The former small business development, co-operatives and marketing minister told the Lesotho Times in a recent interview that the inclusion of parliamentarians in the scheme to lease 300 vehicles from locals was a recipe for disaster as it would only serve to compromise the legislators and prevent them from effectively fulfilling their oversight role over the executive.
Mr Mochoboroane’s call comes just a week after Finance Minister, Moeketsi Majoro, announced that the cabinet had resolved to lease 300 vehicles from Basotho with immediate effect as it moves to ensure that all its vehicle needs are procured from locals.
Dr Majoro disclosed this at a recent press conference in Maseru which was also attended by cabinet members, Mahali Phamotse (Gender and Youth, Sports and Recreation) and Samonyane Ntsekele (Water) and Home Affairs Deputy Minister, Machesetsa Mofomobe, who were tasked by cabinet to oversee the government’s fleet acquisition project.
Dr Majoro said of the 300 vehicles, 150 would be procured from taxi operators, 90 from the districts and constituencies, 20 from the disabled groups and 20 each from youth and women’s groups.
He said those that were not included in the first procurement plan, like the legislators, would be considered in the next procurement phase at the end of this year or early next year.
Dr Majoro however, said that senior civil servants from the position of director upwards would be excluded from the scheme.
He said the decision to include the legislators in the scheme was made after the realisation that despite all the benefits the legislators enjoyed, they were burdened with huge financial tasks in their constituencies.
However, Mr Mochoboroane said while government had taken a positive move to uplift the lives of different sections of Basotho, parliamentarians should have been left out of the vehicle scheme.
“I was also impressed by the decision by the government to prohibit certain categories of civil servants from leasing their vehicles to government as this would be a conflict of interest,” Mr Mochoboroane said.
“However, I strongly feel that government ill-advised itself when it included parliamentarians who are backbenchers in this scheme because the same conflict of interest rule applies to parliamentarians.
“Parliament will be compromised. It will not be able to play its oversight role as effectively as it should and we will be repeating mistakes of the past by doing this.”
He said there was a precedent where parliament failed to demand payment from legislators and ministers who defaulted on their loan repayments after purchasing tractors from Germany under a government loan scheme in what was known as the Block Farming Scheme of 2008.

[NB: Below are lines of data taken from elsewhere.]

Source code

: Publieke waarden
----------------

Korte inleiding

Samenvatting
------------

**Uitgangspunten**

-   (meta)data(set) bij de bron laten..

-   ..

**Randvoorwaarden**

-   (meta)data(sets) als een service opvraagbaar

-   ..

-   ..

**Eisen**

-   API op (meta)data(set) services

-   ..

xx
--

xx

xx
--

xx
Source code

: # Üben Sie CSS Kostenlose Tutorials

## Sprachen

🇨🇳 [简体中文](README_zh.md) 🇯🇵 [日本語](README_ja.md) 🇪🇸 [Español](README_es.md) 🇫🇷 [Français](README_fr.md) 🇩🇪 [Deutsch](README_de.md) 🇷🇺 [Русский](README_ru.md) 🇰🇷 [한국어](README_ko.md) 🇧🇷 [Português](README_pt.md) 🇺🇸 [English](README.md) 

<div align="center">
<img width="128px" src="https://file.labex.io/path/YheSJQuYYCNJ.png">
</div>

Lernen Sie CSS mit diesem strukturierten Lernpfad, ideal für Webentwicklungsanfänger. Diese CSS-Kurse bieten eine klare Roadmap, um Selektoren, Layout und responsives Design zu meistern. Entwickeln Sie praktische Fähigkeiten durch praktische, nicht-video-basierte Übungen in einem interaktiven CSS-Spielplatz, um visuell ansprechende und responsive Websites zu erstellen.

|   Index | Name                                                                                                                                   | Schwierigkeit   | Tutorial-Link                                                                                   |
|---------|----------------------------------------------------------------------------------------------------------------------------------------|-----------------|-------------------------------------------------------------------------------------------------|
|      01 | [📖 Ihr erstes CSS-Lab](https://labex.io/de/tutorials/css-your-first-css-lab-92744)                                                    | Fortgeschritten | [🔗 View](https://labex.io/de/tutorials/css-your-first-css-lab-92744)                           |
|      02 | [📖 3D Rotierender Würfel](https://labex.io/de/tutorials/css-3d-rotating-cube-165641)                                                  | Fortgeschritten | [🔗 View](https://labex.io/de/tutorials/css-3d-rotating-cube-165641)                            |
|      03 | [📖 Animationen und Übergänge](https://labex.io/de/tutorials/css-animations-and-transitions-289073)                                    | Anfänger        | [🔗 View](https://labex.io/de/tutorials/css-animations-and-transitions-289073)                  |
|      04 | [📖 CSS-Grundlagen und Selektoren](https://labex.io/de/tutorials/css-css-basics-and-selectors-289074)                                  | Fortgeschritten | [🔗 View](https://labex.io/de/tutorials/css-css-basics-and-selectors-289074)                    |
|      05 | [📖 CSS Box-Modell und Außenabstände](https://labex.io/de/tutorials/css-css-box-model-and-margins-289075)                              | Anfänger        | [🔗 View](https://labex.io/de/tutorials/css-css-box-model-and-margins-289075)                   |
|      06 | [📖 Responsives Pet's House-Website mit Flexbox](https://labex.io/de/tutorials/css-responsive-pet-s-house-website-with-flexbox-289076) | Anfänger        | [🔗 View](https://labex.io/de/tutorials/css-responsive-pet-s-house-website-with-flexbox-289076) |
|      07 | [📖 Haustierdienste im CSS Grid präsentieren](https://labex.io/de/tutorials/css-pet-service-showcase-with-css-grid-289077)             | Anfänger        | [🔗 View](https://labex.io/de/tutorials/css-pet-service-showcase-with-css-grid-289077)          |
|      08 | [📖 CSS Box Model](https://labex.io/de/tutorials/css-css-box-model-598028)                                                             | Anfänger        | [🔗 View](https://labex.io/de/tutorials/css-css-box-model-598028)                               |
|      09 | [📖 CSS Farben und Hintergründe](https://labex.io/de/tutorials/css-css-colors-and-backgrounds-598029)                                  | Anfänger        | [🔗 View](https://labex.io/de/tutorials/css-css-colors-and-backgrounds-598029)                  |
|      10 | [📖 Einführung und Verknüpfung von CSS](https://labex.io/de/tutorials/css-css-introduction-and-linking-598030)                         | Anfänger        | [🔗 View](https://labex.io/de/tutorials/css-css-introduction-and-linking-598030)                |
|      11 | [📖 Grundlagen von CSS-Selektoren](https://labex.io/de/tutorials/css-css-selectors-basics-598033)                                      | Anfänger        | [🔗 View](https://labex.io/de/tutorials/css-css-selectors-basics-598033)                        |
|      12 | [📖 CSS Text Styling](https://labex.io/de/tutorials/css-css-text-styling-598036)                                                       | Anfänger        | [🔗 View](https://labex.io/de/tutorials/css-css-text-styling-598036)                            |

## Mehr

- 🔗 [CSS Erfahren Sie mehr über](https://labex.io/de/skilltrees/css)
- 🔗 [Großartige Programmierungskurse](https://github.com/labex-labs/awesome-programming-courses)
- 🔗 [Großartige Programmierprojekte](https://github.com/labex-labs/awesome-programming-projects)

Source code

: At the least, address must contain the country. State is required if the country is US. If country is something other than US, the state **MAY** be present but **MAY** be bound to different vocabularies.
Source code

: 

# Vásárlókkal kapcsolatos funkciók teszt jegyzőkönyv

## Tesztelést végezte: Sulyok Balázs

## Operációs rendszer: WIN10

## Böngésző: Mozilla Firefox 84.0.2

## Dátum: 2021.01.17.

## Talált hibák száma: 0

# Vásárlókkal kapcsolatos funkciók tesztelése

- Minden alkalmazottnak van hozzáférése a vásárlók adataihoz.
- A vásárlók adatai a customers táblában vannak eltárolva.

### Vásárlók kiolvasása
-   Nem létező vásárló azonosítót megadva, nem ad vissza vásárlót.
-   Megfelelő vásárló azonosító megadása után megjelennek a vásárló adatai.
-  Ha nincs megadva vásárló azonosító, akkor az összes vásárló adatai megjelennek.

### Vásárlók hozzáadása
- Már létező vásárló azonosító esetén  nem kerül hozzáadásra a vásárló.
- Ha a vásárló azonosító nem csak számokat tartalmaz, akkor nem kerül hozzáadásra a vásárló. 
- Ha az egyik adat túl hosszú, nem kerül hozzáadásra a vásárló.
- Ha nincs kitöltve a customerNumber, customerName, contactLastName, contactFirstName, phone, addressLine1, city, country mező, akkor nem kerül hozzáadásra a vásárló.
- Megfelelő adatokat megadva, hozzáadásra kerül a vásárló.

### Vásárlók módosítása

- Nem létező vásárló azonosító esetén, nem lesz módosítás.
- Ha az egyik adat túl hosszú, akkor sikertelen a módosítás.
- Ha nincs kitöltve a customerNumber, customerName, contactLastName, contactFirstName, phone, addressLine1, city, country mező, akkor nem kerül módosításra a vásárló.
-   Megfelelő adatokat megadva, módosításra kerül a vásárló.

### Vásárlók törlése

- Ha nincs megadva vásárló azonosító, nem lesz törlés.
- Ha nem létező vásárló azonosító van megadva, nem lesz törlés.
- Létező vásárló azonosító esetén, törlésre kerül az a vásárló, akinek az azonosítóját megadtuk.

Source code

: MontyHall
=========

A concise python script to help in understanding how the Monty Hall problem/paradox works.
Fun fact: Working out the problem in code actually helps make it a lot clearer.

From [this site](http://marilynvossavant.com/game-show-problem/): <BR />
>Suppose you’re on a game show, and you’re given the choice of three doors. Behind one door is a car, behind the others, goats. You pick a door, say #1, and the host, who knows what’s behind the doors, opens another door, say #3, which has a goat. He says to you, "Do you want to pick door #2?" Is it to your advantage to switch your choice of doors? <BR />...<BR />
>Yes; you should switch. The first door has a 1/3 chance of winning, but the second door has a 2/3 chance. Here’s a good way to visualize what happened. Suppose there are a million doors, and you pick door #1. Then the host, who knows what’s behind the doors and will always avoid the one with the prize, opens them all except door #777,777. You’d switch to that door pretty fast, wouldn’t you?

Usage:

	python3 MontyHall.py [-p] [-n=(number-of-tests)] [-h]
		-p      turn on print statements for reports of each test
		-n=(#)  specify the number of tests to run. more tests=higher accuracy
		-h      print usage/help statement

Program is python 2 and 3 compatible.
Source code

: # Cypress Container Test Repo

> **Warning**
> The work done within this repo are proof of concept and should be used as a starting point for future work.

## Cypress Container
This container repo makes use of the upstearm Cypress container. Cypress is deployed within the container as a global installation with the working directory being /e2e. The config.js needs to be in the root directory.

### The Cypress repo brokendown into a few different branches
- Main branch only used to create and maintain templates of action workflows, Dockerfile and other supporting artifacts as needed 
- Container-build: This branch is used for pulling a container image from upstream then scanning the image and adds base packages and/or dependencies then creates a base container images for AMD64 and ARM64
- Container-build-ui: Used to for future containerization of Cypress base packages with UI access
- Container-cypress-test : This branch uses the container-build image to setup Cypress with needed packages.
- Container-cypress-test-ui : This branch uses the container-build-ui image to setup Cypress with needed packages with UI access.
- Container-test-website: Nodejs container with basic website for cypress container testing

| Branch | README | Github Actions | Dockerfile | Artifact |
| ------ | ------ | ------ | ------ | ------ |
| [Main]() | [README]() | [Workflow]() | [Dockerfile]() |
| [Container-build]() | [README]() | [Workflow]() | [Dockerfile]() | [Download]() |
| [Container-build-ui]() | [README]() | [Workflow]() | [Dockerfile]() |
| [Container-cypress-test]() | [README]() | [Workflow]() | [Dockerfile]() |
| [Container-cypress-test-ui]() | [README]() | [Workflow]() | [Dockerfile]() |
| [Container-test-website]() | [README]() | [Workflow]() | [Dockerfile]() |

He said soon after that a PAC report under the then chairperson, Moeketse Malebo, was tabled before parliament but even today, “No one is saying anything about that report because some legislators and ministers were involved and that comprised the legislators’ oversight function over the executive”.
“Parliament failed to scrutinise that report. As a PAC chairperson looking at a previous damning PAC report before, I can’t afford to keep quiet when government is making the same mistake it did years ago and it would be unfortunate if this is allowed to go ahead.”
The legislators earn salaries of up to M469 884 per annum and M150 in daily sitting allowances. They are also entitled to M500 000 interest-free loans.
Dr Majoro had however, argued that their salaries and allowances were not enough in view of the work they had to do in the service of their constituencies.
His sentiments were echoed by Mr Ntsekele who said that, “Mostly their benefits are spent on addressing different constituency needs and they need to be met half way in order to carry out their duties as parliamentarians as well”.
Gender and Youth, Sports and Recreation Minister, Mahali Phamotse, also defended the government’s decision to include legislators in the vehicle scheme, saying it was not a political decision but one arrived at after considering the work they had to do in their constituencies.
“If it was a political issue, we would have said only legislators of the parties in government should lease vehicles to government but we are saying all parliamentarians not serving as ministers are given the opportunity to leave vehicles,” she said.